Make sure 'Hawaii Five-0' isn't 'Hawaii'

A smart script, slick production values and maybe a splash of nostalgia got the remake of "Hawaii Five-0" placed on the CBS primetime lineup this fall, but it will take more than beefcake and a remixed theme song to keep the show on the air.

Hawai'i's had plenty of shows in primetime since "Hawaii Five-0" faded out in 1980, but few of them have lasted beyond a season. And with "Lost" packing up after six years, Hawai'i's film and TV industry could use something more stable than Bo Derek in "Wind on Water."

"Lost" pumped an estimated $400 million into the economy and a network drama is worth at least $2 million in local payroll and production costs, so snagging a replacement for "Lost" is a big deal. The challenge now is holding on to it.

And so, with no qualifications beyond having watched a lot of TV, we offer these suggestions to the producers of the new "Five-0" for ensuring a long run:

The cast: There's already been grumbling about the lack of local faces among the stars of the new "Five-0" (sorry, Daniel Dae Kim, you don't count), but we're not hung up on that. It's not just about who gets top billing. Producers of the original show tapped a long roster of local performers and regular people, whose talents and authenticity added to the richness of nearly every episode. Whether it was Melveen Leed as a sexy nightclub singer, Jimmy Borges as a drug dealer or even Lippy Espinda as a taxi driver, their performances rooted the shows in the reality of Honolulu, not the fakery of some Hollywood back lot. So when you need a taxi driver, don't call the Mainland.
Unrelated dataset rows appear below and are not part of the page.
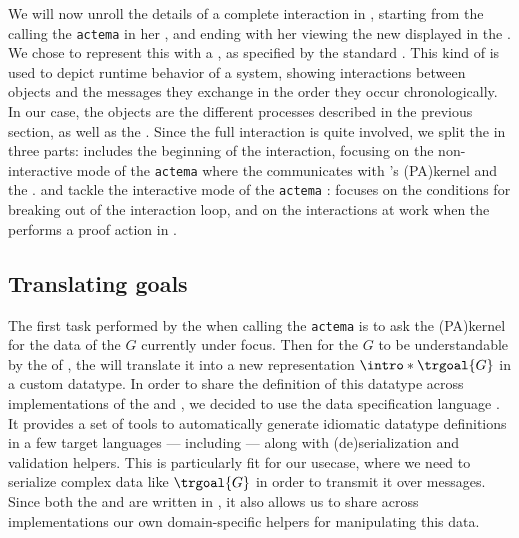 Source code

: \AP
We will now unroll the details of a complete interaction in ,
starting from the  calling the \texttt{actema}  in her
, and ending with her viewing the new  displayed in
the . We chose to represent this with a ,
as specified by the  standard \cite{enwiki:1153944336}. This kind of
 is used to depict runtime behavior of a system, showing
interactions between objects and the messages they exchange in the order they
occur chronologically. In our case, the objects are the different processes
described in the previous section, as well as the . Since the full
interaction is quite involved, we split the  in three parts:
 includes the beginning of the interaction, focusing on the
non-interactive mode of the \texttt{actema}  where the
 communicates with 's \kl(PA){kernel} and the
.  and  tackle the
interactive mode of the \texttt{actema} :  focuses
on the conditions for breaking out of the interaction loop, and
 on the interactions at work when the  performs
a proof action in .

\subsection{Translating goals}

\AP
The first task performed by the  when calling the
\texttt{actema}  is to ask the \kl(PA){kernel} for the data of the
 $G$ currently under focus. Then for the  $G$ to be
understandable by the  of , the 
will translate it into a new representation $\intro*\trgoal{G}$ in a custom datatype.
In order to share the definition of this datatype across implementations of the
 and , we decided to use the  data
specification language \cite{ATD}. It provides a set of tools to automatically
generate idiomatic datatype definitions in a few target languages --- including
 --- along with (de)serialization and validation helpers. This is
particularly fit for our usecase, where we need to serialize complex data like
$\trgoal{G}$ in order to transmit it over  messages. Since both the
 and  are written in , it also allows
us to share across implementations our own domain-specific helpers for
manipulating this data.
The stories: The dirty little secret of the original "Five-0" is that the quality of the stories and shows declined significantly after the death of series creator Leonard Freeman in 1974. Some of the episodes in the final seasons are almost unwatchable, they're so awful. Shows like the lightweight 2004 cop drama "Hawaii" and "One West Waikiki" were doomed by scripts that leaned on cliches and balsa-wood characters; no matter how beautiful the scenery, nobody's going to watch a show without realistic dialogue and clever, fresh story lines. "Law & Order" captured the grittiness of police and court work in New York City, so we hope some sharp writers can similarly make it happen with Honolulu, or "Five-0" will be going the way of "Marker."

The bad guys: Though he appeared in only seven episodes over 12 years, Wo Fat remains one of TV's most memorable and menacing villains, the perfect Commie adversary to Steve McGarrett's cold warrior. What made "24" a success, Jack Bauer or the cast of truly nasty evildoers he had to take down? Whether it's a murderous crime boss, a wily international terrorist or maybe even the sleazy, politically powerful owner of a hotel chain, the new McGarrett needs a witty, diabolical opponent to periodically threaten Hawai'i, and the world.

The characters: Less was more when it came to the original "Five-0" characters' home life and back stories, and that's a good guide for the new show. We never saw McGarrett's apartment, only met a few of his old flames. He played golf once with Frank Fasi. Occasional glimpses of a life beyond 'Iolani Palace were all we needed. The same approach worked for "Law & Order;" give us a few tantalizing hints, but we don't need to go on dates with Danno.

Remakes of popular TV series are notoriously unsuccessful, and the new "Hawaii Five-0" is lacking one major advantage of the original: Hawai'i isn't the exotic outpost it was in 1968. As "Hawaii" so disastrously proved in 2004, it takes more than a brand name to capture viewers' attention.